Os analistas destacam que as reformas do lado da oferta já estão a dar frutos: “Nos últimos anos, a capacidade de crescimento desacelerou e muitas fábricas fecharam. Por isso, indústrias tão estabelecidas como a do cimento e do aço estão a recuperar a sua rentabilidade e já não é apenas a economia nova da tecnologia e os serviços que registam crescimento”.

Em segundo lugar, indicam que já se está a reduzir o risco dos empréstimos improdutivos: “Ainda que seja difícil dizer que o problema desapareceu, porque é apoiado pelo crescimento do crédito, a estabilização do mercado é bem-vinda para enfrentar esta situação na indústria”, resumem.

Condições macro

Thuy Van Pham, economista de mercados emergentes da Groupama AM, comenta alguns dos últimos dados macro chineses.

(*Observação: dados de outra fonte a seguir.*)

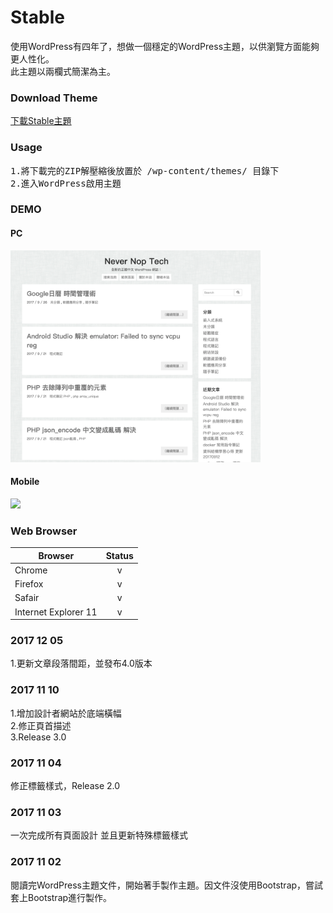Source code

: # Stable
使用WordPress有四年了，想做一個穩定的WordPress主題，以供瀏覽方面能夠更人性化。  
此主題以兩欄式簡潔為主。

### Download Theme
<a href="https://github.com/unromanticman/stable/releases">下載Stable主題</a>

### Usage
<pre>
1.將下載完的ZIP解壓縮後放置於 /wp-content/themes/ 目錄下
2.進入WordPress啟用主題
</pre>

### DEMO
#### PC  
<img width="400" src="https://github.com/unromanticman/stable/blob/master/screenshot.png?raw=true">  

#### Mobile
<img width="300" src="https://i.imgur.com/QD2Mia5.png">

### Web Browser
| Browser        | Status         |
| ------------- |:-------------:|
| Chrome      | v | 
| Firefox      | v      |   
| Safair | v      |    
| Internet Explorer 11 | v      |    

### 2017 12 05
1.更新文章段落間距，並發布4.0版本  


### 2017 11 10
1.增加設計者網站於底端橫幅  
2.修正頁首描述  
3.Release 3.0  


### 2017 11 04
修正標籤樣式，Release 2.0

### 2017 11 03
一次完成所有頁面設計
並且更新特殊標籤樣式

### 2017 11 02
閱讀完WordPress主題文件，開始著手製作主題。因文件沒使用Bootstrap，嘗試套上Bootstrap進行製作。
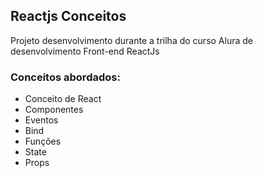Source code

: ## Reactjs Conceitos

Projeto desenvolvimento durante a trilha do curso Alura de desenvolvimento Front-end ReactJs

### Conceitos abordados:
- Conceito de React
- Componentes
- Eventos
- Bind
- Funções
- State
- Props
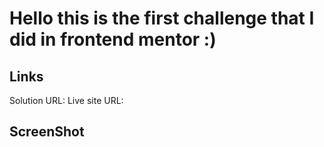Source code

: # Hello this is the first challenge that I did in frontend mentor :)
## Links
Solution URL: 
Live site URL: 
## ScreenShot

Explica que, em geral, “o ritmo de crescimento moderou-se”, até uma taxa de 6,7% para 2017 e de 6% para 2018. Esta desaceleração afetou “todos os setores (indústria, serviços) e todos os artigos, tanto do lado da oferta (produção, importações) como da procura (vendas de retalho, investimento, exportações)”. “Apenas o investimento em infraestruturas acelerou”, refere.

A especialista prevê que esta tendência se prolongue no tempo: “A China não está a beneficiar plenamente da recuperação da procura mundial devido, em particular, à erosão da competitividade da sua indústria”. Acrescenta que a produção nacional “está limitada pelas medidas restritivas impostas pelo programa de anti contaminação implementado desde o início do mês em Pequim, Shangai e em outras 26 grandes cidades industriais do norte”, programa que irá durar inicialmente até ao final do primeiro trimestre de 2018.

Sobre os resultados do Congresso do PCCh, a economista prevê que “os efeitos reais das medidas implementadas para reduzir o excesso de capacidade na indústria pesada, a especulação sobre o mercado imobiliário e o aumento do endividamento serão mais evidentes”.